黒い花

野良ガエル

黒い花

 この小さな島国ではここ百年程の間、『強さ』こそが絶対の価値であった。

 故に、当然のごとく男性上位の社会であったし、学がある者も仕事に秀でた者も、強い人間よりは下に数えられていた。


 そして、この島国の領にある孤島――――諸戸島もろとじまは、国中の中でも選りすぐりの修羅が集まる、まさに鬼ヶ島とでもいうべき場所であった。

 今、この諸戸島で、修羅たちを騒がす一つの事件がある。



******



 明け方の浜辺に、二人の男と一つの死体があった。


「これでもう十三人目」

「しかも、殺られたのはまた、かなりの手練れときておる」


 修羅の島にも一応治安を守る職はあって、その職に就く二人が青い顔で言葉を交わしていた。

 二人の間には剣客の死体が一つ。抜刀した状態で仰向けに倒れている。額には朱く、穴が開いていた。


「頭に、銃弾の一撃」

「周りに銃弾の当たった跡が見えぬ。一発で仕留めておるのだ、相も変わらず」

「この深山みやま氏は、諸戸島でも五十傑と数えられる豪傑。諸戸島の五十傑なれば、本土の五指とも並ぶ。抜刀し、闘う状態の彼を一撃でとは」

「この銃使いは、一体どれほどの手練れじゃ」


 銃。確かに銃は脅威である。だが、一定以上の強さを超えた剣客ならば、銃にも勝る。銃口から弾道を予測し躱すことも可能であろうし、深山氏ほどの実力者であれば刀で銃弾を弾けるやもしれぬ。


「誰か、誰かいないのか、この凶行を止める者は」


 修羅と称されるほどの剣客が集まった島での、その中でもさらに豪傑を狙った連続銃殺事件。
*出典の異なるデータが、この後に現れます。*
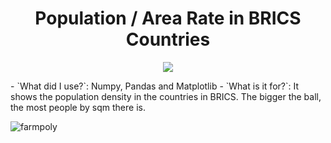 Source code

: <h1 align="center"> Population / Area Rate in BRICS Countries </h1>

<p align="center">
<img src="http://img.shields.io/static/v1?label=STATUS&message=FINISHED&color=GREEN&style=for-the-badge"/>
</p>
- `What did I use?`: Numpy, Pandas and Matplotlib
- `What is it for?`: It shows the population density in the countries in BRICS. The bigger the ball, the most people by sqm there is.

![farmpoly](https://user-images.githubusercontent.com/105679141/180253399-8b73cd42-ff7f-48d1-879d-29c065faa02c.PNG)
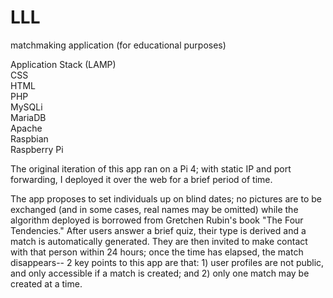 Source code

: # LLL
matchmaking application
(for educational purposes)

Application Stack (LAMP)<br>
CSS<br>
HTML<br>
PHP<br>
MySQLi<br>
MariaDB<br>
Apache<br>
Raspbian<br>
Raspberry Pi<br>

The original iteration of this app ran on a Pi 4; with static IP 
and port forwarding, I deployed it over the web for a brief period 
of time. 

The app proposes to set individuals up on blind dates; no pictures 
are to be exchanged (and in some cases, real names may be omitted)
while the algorithm deployed is borrowed from Gretchen Rubin's book
"The Four Tendencies." After users answer a brief quiz, their type 
is derived and a match is automatically generated. They are then 
invited to make contact with that person within 24 hours; once the
time has elapsed, the match disappears-- 2 key points to this app
are that: 1) user profiles are not public, and only accessible if a 
match is created; and 2) only one match may be created at a time.
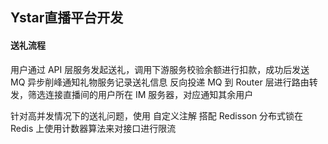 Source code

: ## Ystar直播平台开发

#### 送礼流程
用户通过 API 层服务发起送礼，调用下游服务校验余额进行扣款，成功后发送 MQ 异步削峰通知礼物服务记录送礼信息
反向投递 MQ 到 Router 层进行路由转发，筛选连接直播间的用户所在 IM 服务器，对应通知其余用户

针对高并发情况下的送礼问题，使用 自定义注解 搭配 Redisson 分布式锁在 Redis 上使用计数器算法来对接口进行限流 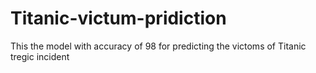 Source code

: # Titanic-victum-pridiction
This the model with accuracy of 98 for predicting the victoms of Titanic tregic incident
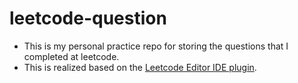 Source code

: # leetcode-question
- This is my personal practice repo for storing the questions that I completed at leetcode.
- This is realized based on the [Leetcode Editor IDE plugin](https://github.com/shuzijun/leetcode-editor).
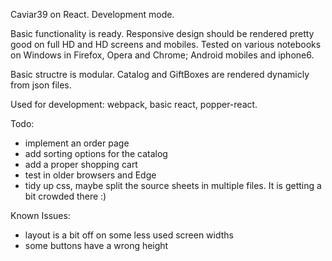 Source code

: Caviar39 on React. Development mode.

Basic functionality is ready.
Responsive design should be rendered pretty good on full HD and HD screens
and mobiles. Tested on various notebooks on Windows in Firefox, Opera and Chrome; Android mobiles and iphone6.

Basic structre is modular. Catalog and GiftBoxes are rendered dynamicly from json files.

Used for development: webpack, basic react, popper-react.

Todo:
- implement an order page
- add sorting options for the catalog
- add a proper shopping cart
- test in older browsers and Edge
- tidy up css, maybe split the source sheets in multiple files. It is getting a bit crowded there :)

Known Issues:
- layout is a bit off on some less used screen widths
- some buttons have a wrong height
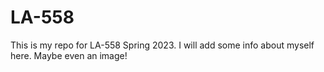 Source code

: # LA-558
This is my repo for LA-558 Spring 2023. I will add some info about myself here. Maybe even an image!
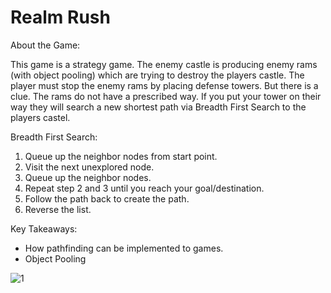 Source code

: # Realm Rush

About the Game:

This game is a strategy game. The enemy castle is producing enemy rams (with object pooling) which are trying to destroy the players castle. The player must stop the enemy rams by placing defense towers. But there is a clue. The rams do not have a prescribed way. If you put your tower on their way they will search a new shortest path via Breadth First Search to the players castel.

Breadth First Search:
1. Queue up the neighbor nodes from start point.
2. Visit the next unexplored node.
3. Queue up the neighbor nodes.
4. Repeat step 2 and 3 until you reach your goal/destination.
5. Follow the path back to create the path.
6. Reverse the list.

Key Takeaways:
- How pathfinding can be implemented to games.
- Object Pooling

![1](https://user-images.githubusercontent.com/80252098/172042540-30a11ad9-5a7c-45e2-8c87-51f5cf43177e.png)
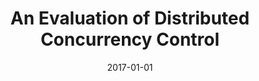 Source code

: ---
title: 'An Evaluation of Distributed Concurrency Control'
collection: publications
permalink: /files/harding17-vldb.pdf
date: 2017-01-01
venue: 'Proceedings of the VLDB Endowment'
paper_url: 'https://danavanaken.com/files/harding17-vldb.pdf'
citation: 'Rachael Harding, <strong>Dana Van Aken</strong>, Andrew Pavlo, Michael Stonebraker.
<i>Proceedings of the VLDB Endowment<\i>, 2017.'
--- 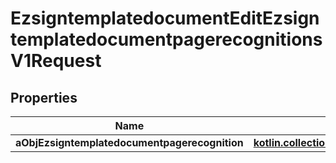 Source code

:
# EzsigntemplatedocumentEditEzsigntemplatedocumentpagerecognitionsV1Request

## Properties
| Name | Type | Description | Notes |
| ------------ | ------------- | ------------- | ------------- |
| **aObjEzsigntemplatedocumentpagerecognition** | [**kotlin.collections.List&lt;EzsigntemplatedocumentpagerecognitionRequestCompound&gt;**](EzsigntemplatedocumentpagerecognitionRequestCompound.md) |  |  |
諸戸島のただでさえ危うい均衡は、謎の銃使いによって崩れ始めていたのである。


 と、その時。

 死体を前に嘆く彼らへと、声をかける者があった。


「詳しく教えて欲しいねぇ。その、銃使いについてさ」


 剣客にしてはやたらほっそりとした、背の低い人物である。長い黒髪を首元で括り、黒い着物を纏い、ご丁寧に腰に下げた刀までが真っ黒であった。長い前髪の間から覗く双眸は、糸のように細められている。口元は笑っているが、熱のない笑みであった。


「お主は、誰ぞ。見ん顔じゃが」

「ああ、アタシかい? アタシは旅の剣客で、たつみってモンさ」


 諸戸島にやって来る旅の剣客など、命知らずにも程がある。余程の無知か、はたまたよほどの自信家か。ともあれ、今この島は銃使いの話題で持ちきりである。彼らは、どのみちいずれ知るだろうということで、巽に事の次第を説明した。
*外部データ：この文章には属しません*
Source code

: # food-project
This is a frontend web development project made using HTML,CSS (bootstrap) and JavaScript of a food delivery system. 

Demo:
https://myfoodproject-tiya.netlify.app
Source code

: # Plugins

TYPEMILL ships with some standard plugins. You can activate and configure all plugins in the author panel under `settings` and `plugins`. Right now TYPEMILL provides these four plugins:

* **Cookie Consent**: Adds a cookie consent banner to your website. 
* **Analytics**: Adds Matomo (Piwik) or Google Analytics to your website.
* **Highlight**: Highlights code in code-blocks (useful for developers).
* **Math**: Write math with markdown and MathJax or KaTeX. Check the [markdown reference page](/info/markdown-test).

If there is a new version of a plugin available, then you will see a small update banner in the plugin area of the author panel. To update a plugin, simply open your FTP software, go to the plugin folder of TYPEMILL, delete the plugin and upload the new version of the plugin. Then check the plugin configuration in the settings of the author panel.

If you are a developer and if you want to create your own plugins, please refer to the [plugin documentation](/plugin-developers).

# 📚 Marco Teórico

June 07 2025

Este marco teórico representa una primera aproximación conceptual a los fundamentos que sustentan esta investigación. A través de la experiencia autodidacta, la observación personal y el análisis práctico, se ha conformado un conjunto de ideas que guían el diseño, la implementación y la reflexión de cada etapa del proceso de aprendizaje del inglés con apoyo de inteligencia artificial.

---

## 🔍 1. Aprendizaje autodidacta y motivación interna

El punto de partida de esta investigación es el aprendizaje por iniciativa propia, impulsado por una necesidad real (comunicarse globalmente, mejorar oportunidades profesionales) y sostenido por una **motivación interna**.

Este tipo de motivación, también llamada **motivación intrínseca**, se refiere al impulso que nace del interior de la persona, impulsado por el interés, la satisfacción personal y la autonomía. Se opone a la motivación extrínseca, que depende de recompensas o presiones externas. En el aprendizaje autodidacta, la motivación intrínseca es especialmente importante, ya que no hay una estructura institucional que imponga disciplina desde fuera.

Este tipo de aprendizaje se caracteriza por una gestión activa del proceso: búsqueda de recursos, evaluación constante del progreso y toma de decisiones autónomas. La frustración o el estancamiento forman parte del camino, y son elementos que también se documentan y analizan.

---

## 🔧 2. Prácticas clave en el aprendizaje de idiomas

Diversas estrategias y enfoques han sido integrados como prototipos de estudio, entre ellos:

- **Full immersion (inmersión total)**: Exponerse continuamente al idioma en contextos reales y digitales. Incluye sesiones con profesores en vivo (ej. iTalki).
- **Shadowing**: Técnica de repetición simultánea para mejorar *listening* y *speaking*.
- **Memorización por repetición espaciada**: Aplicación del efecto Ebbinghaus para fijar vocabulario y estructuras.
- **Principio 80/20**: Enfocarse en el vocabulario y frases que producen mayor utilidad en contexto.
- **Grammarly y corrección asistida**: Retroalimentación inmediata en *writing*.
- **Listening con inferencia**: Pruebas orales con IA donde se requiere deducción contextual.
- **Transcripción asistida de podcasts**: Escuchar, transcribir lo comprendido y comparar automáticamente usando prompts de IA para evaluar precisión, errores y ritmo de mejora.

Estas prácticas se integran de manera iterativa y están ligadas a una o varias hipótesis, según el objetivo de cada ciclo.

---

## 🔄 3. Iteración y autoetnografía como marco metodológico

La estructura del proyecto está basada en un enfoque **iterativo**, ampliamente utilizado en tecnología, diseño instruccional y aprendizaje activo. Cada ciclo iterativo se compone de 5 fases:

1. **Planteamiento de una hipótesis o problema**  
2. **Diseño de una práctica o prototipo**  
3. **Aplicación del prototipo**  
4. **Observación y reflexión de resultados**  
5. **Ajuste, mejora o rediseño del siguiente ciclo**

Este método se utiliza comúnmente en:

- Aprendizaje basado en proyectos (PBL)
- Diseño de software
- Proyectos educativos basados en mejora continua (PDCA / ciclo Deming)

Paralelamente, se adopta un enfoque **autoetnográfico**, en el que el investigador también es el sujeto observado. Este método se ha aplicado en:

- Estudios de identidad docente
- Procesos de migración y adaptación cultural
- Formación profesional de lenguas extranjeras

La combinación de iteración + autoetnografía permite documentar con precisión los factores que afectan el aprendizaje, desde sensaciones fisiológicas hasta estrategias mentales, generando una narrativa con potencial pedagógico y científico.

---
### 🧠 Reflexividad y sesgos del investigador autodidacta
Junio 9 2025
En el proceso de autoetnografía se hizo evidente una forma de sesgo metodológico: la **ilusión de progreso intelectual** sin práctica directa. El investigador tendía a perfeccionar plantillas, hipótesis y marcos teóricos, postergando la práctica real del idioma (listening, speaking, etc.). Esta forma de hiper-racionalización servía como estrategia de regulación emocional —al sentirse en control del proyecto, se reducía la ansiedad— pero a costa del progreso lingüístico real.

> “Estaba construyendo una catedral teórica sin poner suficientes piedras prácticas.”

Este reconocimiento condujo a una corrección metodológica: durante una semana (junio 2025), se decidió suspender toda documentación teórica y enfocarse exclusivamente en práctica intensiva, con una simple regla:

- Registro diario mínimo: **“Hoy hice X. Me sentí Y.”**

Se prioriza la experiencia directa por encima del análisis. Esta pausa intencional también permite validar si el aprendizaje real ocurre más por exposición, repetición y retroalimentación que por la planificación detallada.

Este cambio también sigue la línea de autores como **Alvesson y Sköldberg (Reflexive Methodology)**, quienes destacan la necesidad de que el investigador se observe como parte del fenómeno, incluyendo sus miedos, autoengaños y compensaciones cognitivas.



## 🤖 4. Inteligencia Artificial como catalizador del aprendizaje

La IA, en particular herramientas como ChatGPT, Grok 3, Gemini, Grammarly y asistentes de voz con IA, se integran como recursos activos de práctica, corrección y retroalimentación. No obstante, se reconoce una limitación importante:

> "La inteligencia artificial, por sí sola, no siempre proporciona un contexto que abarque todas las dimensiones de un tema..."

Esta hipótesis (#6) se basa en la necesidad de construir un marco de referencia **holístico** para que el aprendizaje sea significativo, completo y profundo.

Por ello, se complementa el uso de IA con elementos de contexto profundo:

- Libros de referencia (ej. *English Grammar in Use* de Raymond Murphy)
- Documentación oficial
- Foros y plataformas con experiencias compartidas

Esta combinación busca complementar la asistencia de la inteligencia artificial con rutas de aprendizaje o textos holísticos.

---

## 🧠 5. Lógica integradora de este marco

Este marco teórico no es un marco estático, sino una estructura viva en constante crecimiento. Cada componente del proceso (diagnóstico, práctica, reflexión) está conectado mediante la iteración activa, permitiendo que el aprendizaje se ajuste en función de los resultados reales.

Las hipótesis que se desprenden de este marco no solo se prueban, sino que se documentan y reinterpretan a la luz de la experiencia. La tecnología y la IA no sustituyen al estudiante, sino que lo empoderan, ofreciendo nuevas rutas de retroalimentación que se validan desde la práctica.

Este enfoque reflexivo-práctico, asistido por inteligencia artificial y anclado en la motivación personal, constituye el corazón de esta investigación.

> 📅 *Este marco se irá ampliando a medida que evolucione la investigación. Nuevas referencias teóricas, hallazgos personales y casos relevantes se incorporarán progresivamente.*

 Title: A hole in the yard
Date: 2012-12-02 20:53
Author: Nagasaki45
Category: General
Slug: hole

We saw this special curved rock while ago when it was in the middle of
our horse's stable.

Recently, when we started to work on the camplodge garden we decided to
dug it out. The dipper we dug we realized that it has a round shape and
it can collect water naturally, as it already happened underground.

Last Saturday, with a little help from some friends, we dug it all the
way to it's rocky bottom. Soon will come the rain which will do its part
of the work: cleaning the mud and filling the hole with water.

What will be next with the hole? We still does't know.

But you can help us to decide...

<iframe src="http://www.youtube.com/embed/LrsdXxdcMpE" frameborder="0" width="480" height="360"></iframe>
「なぁるほどねえ。強者ばかりを狙う銃使い、か。そいつは相当腕に覚えがあるんだろうねぇ。面白い面白い」

「何が面白いものか。お主も、用心するがよい。剣客で、腕に自信があるならな」

「あいよ」


 そんなやり取りをして、巽と名乗った剣客は明け方の浜辺を去っていった。



******



 太陽が、正午の位置に差し掛かり、修羅たちの島を照らしている。

 諸戸島の中心街、ここ吉秀よしひでが、一日のうちで最も賑わう頃合いである。

 左右に様々な商店が並ぶ大通りを、巽はぷらぷらと歩いていた。さして金があるわけでもないので、握り飯を二つ買って頬張りながらの、物見であった。


「い、いやああ! 誰か、誰か助けて下さいまし」


 巽が玩具屋にて、修羅の島にも玩具が要るのであろうかなどと考え、けん玉を手に取っていた時である。すぐ近くで、若い女の悲鳴が聞こえ、巽はゆっくりとその方を振り返った。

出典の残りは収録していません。